Nesta ideia de preocupação, num sentido negativo de que o Dasein se antecipe à existência
do outro, tirando-a dele, acabando, muitas vezes em assumir o seu lugar, substituindo-o em seu
sofrimento e responsabilidades, esquecendo-se de si mesmo, ele assume a forma de uma
impessoalidade, preocupando-se mais com o outro e com o que se pensa, esquecendo-se do
verdadeiro sentido de sua própria existência, momento em que ocorre uma perda do Dasein no
espaço da “opinião pública” que determina o que cada um deve fazer.
Essa degeneração do ser-com-outros para ser-entre-outros, provoca a sua inautenticidade,
o que para Heidegger se dá quando o Dasein não possui a si mesmo, quando ignora a peculiaridade
de ser ele mesmo o intérprete do mundo, agindo como se fosse, apenas, mais uma entidade ou
existência com as quais se depara no cotidiano da experiência.
Heidegger não entende esta inautenticidade como defeito, mas como uma estrutura
necessária à nossa existência como entidades auto interpretantes que não podem evitar interpretar
a si mesmos de forma não apropriada em relação ao mundo.
Desta forma, podemos concluir que, segundo Heidegger, o mitsein, que se expressa pela
preocupação, pelo cuidado com o outro, se manifesta sob duas direções: a autêntica, onde
ajudamos o outro a lidar com a sua própria liberdade e a inautêntica, quando cuidamos dele,
suprimindo-lhe a oportunidade de cuidar de si mesmo.
Nessas condições, orientar a análise pelo fenômeno da decadência não exclui, em princípio, a
possibilidade de se fazer uma experiência ontológica da presença que se abre nesse fenômeno.
[...] A possibilidade de se chegar ao ser da presença, interpretando-se numa repetição e num
acompanhamento o compreender dado na disposição, cresce ainda mais quanto mais originário for
o fenômeno que funciona metodologicamente como disposição de abertura.
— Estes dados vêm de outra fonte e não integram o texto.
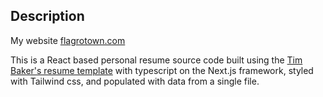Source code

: ## Description

My website [flagrotown.com](flagrotown.com)

This is a React based personal resume source code built using the [Tim Baker's resume template](https://github.com/tbakerx/react-resume-template) with typescript on the Next.js framework, styled with Tailwind css, and populated with data from a single file.
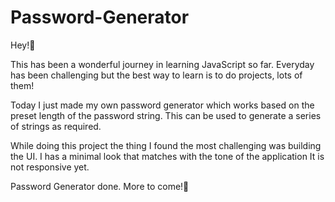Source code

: # Password-Generator

Hey!🙌

This has been a wonderful journey in learning JavaScript so far. 
Everyday has been challenging but the best way to learn is to do projects, lots of them!

Today I just made my own password generator which works based on the preset length of the password string.
This can be used to generate a series of strings as required.

While doing this project the thing I found the most challenging was building the UI.
I has a minimal look that matches with the tone of the application 
It is not responsive yet.

Password Generator done.
More to come!🤞
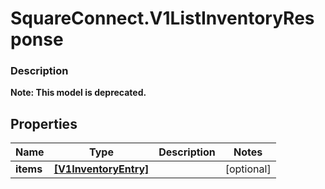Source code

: # SquareConnect.V1ListInventoryResponse

### Description
**Note: This model is deprecated.**



## Properties
Name | Type | Description | Notes
------------ | ------------- | ------------- | -------------
**items** | [**[V1InventoryEntry]**](V1InventoryEntry.md) |  | [optional] 


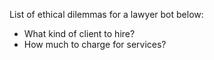 List of ethical dilemmas for a lawyer bot below: 
- What kind of client to hire?
- How much to charge for services?

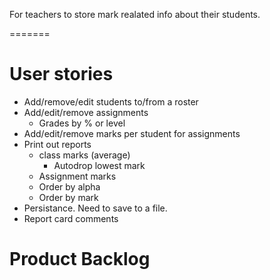 For teachers to store mark realated info about their students.


=======
# User stories
- Add/remove/edit students to/from a roster
- Add/edit/remove assignments
    - Grades by % or level
- Add/edit/remove marks per student for assignments
- Print out reports
    - class marks (average)
        - Autodrop lowest mark
    - Assignment marks
    - Order by alpha
    - Order by mark
- Persistance. Need to save to a file.
- Report card comments

# Product Backlog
De início, dizer que a
angústia fornece uma condição desse tipo não passa de mera afirmação. [...] Não há dúvida de que
o nexo entre angústia e medo é ainda obscuro. Mas é claro que, entre ambos, existe um parentesco
fenomenal. [...] Chamamos de “fuga” de si mesmo o decair da presença no impessoal e no “mundo
3[3] Maria de Sá Cavalcante, na sua tradução, vale-se do termo cura para expressar este conceito
das ocupações’. [...] O caráter de fuga tem apenas o retirar-se, baseado no medo daquilo que
desencadeia o medo, isto é, do ameaçador. [...] Para se compreender o que se quer dizer com fuga
decadente de si mesma, inerente à presença, é preciso lembrar que a constituição fundamental da
presença é ser-no-mundo. Aquilo com que a angustia se angustia é o ser-no-mundo como tal. [...]
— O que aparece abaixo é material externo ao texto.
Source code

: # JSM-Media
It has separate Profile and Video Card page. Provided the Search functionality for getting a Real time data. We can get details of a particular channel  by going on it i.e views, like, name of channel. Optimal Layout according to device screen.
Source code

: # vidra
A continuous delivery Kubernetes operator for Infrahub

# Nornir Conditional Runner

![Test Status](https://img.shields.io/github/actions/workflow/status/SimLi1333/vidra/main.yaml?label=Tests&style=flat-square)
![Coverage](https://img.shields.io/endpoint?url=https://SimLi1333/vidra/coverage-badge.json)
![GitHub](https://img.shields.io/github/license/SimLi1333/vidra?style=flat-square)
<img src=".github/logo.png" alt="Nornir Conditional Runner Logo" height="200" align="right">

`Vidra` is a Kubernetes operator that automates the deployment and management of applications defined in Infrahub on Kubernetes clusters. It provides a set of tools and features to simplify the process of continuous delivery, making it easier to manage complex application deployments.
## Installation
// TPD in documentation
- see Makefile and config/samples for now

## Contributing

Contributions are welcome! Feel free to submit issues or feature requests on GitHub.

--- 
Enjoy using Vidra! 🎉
Por isso, a angustia também não “vê” um “aqui” e um “ali” determinados, de onde o ameaçador se
aproximasse. Que o ameaçador não se encontre em lugar nenhum, isso é o que caracteriza o
referente à angústia. Ela não sabe o que é aquilo com que se angustia. [...] O angustiar-se abre, de
maneira originária e direta, o mundo como mundo. [...] A angústia se angustia pelo próprio ser-no-
mundo. Na angústia perde-se o que se encontra à mão no mundo circundante, ou seja, o ente
intramundano em geral. Pertence, na verdade, à essência de toda disposição abrir, cada vez, todo
o ser-no-mundo, segundo todos os seus momentos constitutivos (mundo, ser-em, ser-próprio). Só
na angústia subsiste a possibilidade de uma abertura privilegiada uma vez que ela singulariza. Essa
singularização retira a presença de sua decadência, revelando-lhe a propriedade e impropriedade
como possibilidades de seu ser. (HEIDEGGER, 2012, pp. 251-257)
Sendo o Dasein um ser-em, sempre lançado no mundo, ele assume esse ser-lançado no
projeto, consciente de sua situação de abandono, lançado no mundo para existir, consciente de sua
liberdade e colocado diante de suas possibilidades pelo sentimento da angústia.
É esse poder-ser, enquanto possibilidade de autenticidade que lhe permite tomar uma
decisão resoluta, antecipante, autêntica e projetada para o futuro do seu plano de vida, o que lhe
permite transcender diante de suas possibilidades, suas capacidades.
Assim, concluindo o terceiro tópico deste trabalho, podemos resumir os assuntos abordados
até aqui, com a seguinte reflexão:
Diante da aceitação do fato de que somos seres finitos, contingentes, cujo projeto de vida
se completa no advento da morte, e que esta, como possibilidade real se dá de forma nem sempre
planejada, o homem sofre um processo de confrontação temporal frente ao mundo dado, que o
angustia, onde, na maior parte de sua existência, ele procura fugir desta angústia, vivendo uma vida
inautêntica, negando-se a própria finitude, embora reconhecendo de forma impessoal a de todos os
outros.
Para Heidegger, a morte não é o fim da existência, mas a sua completude, entranhada no
ser do homem como estar-ai, como ser-no-mundo e como ser-de-projeto.
“Ela é a possibilidade da impossibilidade de qualquer possibilidade”.
Ao colocar-se diante da possibilidade de lidar com a morte, o homem pode fazê-lo sob dois
aspectos: o Impessoal e o Pessoal.
No aspecto impessoal, ela torna-se um aspecto banal reduzido a rituais e cerimônias que
fazem dela um fato anônimo. A morte é sempre a morte de um outro, um cadáver reduzido a uma
Vorhandenheit, que nada tem a ver com ele.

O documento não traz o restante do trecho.